══ Source information

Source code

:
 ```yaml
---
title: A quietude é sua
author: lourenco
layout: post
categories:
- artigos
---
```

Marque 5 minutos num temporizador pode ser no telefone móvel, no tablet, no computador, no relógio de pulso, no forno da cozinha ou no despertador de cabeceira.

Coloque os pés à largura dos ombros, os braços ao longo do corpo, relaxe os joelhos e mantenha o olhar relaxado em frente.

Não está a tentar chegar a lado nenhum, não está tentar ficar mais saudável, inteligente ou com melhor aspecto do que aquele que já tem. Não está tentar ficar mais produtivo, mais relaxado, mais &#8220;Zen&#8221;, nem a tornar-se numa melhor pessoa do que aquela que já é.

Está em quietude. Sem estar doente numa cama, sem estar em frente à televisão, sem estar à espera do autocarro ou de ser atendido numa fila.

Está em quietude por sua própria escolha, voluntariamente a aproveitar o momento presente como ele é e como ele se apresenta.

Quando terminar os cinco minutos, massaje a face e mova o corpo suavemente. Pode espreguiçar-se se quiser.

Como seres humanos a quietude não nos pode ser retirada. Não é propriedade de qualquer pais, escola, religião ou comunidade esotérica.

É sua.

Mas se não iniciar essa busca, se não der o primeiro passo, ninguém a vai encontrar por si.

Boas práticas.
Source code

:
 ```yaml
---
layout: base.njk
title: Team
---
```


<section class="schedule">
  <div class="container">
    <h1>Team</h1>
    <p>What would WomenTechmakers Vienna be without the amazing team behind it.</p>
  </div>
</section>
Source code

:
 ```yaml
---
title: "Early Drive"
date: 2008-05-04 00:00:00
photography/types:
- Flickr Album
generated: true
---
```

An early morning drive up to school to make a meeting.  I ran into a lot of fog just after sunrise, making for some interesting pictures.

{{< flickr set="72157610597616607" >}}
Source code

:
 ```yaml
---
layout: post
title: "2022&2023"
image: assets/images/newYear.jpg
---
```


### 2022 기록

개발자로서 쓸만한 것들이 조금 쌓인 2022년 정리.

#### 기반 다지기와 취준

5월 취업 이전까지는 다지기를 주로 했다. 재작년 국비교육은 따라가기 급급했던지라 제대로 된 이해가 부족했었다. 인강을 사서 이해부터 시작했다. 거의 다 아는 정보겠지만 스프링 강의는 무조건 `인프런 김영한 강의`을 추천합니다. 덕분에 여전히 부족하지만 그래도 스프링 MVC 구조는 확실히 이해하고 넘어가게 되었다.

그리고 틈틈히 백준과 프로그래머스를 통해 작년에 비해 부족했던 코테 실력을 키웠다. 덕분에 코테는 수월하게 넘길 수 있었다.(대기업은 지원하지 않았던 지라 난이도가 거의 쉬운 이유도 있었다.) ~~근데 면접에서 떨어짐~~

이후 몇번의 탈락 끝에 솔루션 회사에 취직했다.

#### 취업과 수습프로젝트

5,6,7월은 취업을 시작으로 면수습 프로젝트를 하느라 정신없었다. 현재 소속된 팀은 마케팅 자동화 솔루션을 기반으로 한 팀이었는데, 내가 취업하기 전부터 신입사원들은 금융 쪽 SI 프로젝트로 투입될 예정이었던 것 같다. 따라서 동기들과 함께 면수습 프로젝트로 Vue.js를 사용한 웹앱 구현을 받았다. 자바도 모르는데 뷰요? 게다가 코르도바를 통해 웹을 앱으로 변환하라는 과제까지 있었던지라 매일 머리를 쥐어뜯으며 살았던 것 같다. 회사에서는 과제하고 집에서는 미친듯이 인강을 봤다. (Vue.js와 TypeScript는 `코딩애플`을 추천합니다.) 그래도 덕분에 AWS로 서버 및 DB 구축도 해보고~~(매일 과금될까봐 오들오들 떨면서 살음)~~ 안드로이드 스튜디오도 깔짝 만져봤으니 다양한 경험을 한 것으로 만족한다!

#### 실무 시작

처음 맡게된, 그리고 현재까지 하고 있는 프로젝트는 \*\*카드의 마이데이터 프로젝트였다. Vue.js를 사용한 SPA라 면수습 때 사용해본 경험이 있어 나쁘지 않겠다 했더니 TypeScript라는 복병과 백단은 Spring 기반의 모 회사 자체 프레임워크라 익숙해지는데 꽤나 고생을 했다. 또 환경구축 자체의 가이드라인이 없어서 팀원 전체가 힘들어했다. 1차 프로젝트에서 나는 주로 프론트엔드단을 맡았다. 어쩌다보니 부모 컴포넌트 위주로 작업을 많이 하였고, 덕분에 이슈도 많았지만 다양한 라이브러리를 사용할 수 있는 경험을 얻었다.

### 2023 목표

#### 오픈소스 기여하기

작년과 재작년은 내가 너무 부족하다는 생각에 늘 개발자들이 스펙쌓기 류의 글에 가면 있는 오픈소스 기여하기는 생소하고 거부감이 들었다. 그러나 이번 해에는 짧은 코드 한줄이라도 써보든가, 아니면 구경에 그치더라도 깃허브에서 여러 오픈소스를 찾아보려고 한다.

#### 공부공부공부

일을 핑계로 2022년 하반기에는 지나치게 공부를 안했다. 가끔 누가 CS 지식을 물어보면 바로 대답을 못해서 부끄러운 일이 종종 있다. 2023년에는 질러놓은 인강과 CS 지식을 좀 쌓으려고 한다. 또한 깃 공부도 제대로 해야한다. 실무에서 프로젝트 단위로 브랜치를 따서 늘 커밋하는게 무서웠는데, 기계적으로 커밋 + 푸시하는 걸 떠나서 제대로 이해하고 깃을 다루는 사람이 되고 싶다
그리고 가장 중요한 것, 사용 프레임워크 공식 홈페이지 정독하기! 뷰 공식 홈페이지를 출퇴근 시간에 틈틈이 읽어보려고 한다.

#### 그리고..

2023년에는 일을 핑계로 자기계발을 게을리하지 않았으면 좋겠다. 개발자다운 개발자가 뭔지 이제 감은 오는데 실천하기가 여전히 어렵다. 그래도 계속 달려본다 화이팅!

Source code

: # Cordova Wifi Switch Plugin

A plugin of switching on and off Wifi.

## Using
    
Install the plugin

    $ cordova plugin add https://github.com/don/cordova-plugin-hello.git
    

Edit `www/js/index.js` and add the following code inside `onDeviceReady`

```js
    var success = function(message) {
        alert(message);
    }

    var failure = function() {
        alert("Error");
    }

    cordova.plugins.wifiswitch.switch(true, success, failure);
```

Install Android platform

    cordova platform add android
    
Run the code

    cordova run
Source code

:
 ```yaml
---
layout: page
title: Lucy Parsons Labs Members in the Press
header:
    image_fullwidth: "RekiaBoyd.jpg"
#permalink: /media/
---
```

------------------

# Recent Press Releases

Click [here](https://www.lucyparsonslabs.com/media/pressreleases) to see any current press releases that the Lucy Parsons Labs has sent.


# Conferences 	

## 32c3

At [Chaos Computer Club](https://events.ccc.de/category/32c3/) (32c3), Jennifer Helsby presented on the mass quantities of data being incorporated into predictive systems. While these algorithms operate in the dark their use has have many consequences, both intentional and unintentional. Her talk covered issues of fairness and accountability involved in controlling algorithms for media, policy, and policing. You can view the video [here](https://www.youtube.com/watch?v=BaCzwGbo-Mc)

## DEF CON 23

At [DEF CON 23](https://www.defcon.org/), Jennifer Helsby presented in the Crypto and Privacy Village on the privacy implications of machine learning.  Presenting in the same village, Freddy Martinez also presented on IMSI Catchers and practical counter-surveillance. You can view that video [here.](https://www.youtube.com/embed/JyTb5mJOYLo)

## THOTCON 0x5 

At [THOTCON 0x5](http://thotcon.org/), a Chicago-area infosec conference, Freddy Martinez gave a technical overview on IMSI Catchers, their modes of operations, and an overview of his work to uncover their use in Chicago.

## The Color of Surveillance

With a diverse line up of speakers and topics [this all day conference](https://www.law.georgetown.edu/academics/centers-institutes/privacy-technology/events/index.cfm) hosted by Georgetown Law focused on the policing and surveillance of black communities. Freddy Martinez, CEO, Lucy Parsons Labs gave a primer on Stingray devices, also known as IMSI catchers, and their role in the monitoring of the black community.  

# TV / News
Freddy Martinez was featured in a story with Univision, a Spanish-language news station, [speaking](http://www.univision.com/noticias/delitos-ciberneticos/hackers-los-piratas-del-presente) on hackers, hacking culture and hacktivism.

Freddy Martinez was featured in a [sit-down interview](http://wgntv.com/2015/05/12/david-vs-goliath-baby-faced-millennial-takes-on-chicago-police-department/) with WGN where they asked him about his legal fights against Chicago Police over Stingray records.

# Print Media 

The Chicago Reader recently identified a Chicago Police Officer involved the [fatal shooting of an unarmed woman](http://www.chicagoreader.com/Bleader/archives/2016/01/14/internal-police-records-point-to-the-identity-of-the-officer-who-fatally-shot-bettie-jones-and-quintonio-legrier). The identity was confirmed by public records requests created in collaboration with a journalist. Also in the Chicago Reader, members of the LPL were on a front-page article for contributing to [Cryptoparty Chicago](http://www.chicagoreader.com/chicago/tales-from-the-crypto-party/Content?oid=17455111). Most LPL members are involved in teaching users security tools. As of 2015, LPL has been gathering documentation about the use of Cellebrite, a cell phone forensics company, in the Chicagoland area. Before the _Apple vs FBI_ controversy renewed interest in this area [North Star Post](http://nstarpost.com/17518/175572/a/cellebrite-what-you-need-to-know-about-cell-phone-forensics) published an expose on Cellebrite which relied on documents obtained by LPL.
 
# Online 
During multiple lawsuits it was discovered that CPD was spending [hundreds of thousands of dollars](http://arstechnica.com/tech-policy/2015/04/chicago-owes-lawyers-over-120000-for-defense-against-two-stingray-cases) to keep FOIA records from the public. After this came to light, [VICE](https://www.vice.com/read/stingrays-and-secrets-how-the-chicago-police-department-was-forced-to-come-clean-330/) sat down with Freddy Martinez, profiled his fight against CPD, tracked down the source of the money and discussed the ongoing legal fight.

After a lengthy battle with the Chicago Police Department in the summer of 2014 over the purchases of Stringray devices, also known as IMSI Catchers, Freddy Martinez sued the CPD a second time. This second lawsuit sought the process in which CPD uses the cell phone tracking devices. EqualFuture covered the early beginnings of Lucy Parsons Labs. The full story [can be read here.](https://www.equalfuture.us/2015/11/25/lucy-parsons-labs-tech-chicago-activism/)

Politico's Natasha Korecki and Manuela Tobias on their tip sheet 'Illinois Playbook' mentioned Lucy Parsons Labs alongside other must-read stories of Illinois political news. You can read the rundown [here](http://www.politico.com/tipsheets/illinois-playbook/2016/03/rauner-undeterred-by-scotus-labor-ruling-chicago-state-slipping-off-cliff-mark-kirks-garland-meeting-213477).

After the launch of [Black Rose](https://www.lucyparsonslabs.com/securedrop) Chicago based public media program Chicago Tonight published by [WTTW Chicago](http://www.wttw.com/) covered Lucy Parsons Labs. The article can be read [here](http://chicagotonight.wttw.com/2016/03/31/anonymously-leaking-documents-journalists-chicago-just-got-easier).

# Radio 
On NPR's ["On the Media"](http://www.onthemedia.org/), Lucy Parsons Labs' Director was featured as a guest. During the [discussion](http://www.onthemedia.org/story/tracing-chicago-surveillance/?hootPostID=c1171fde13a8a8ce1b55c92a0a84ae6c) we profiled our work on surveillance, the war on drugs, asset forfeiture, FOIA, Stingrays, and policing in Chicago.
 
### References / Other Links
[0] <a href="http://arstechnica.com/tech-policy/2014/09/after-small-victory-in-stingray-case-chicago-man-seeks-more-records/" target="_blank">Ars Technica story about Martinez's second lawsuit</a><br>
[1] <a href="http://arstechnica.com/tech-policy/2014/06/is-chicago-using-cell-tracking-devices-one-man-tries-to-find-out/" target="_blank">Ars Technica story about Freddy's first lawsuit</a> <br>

════

# Task goal
For this exercise, please output exactly the lines above starting at the line with "# Recent Press Releases" and ending at the line with "## DEF CON 23", ends included.

# Solution for this exercise
# Recent Press Releases

Click [here](https://www.lucyparsonslabs.com/media/pressreleases) to see any current press releases that the Lucy Parsons Labs has sent.


# Conferences 	

## 32c3

At [Chaos Computer Club](https://events.ccc.de/category/32c3/) (32c3), Jennifer Helsby presented on the mass quantities of data being incorporated into predictive systems. While these algorithms operate in the dark their use has have many consequences, both intentional and unintentional. Her talk covered issues of fairness and accountability involved in controlling algorithms for media, policy, and policing. You can view the video [here](https://www.youtube.com/watch?v=BaCzwGbo-Mc)

## DEF CON 23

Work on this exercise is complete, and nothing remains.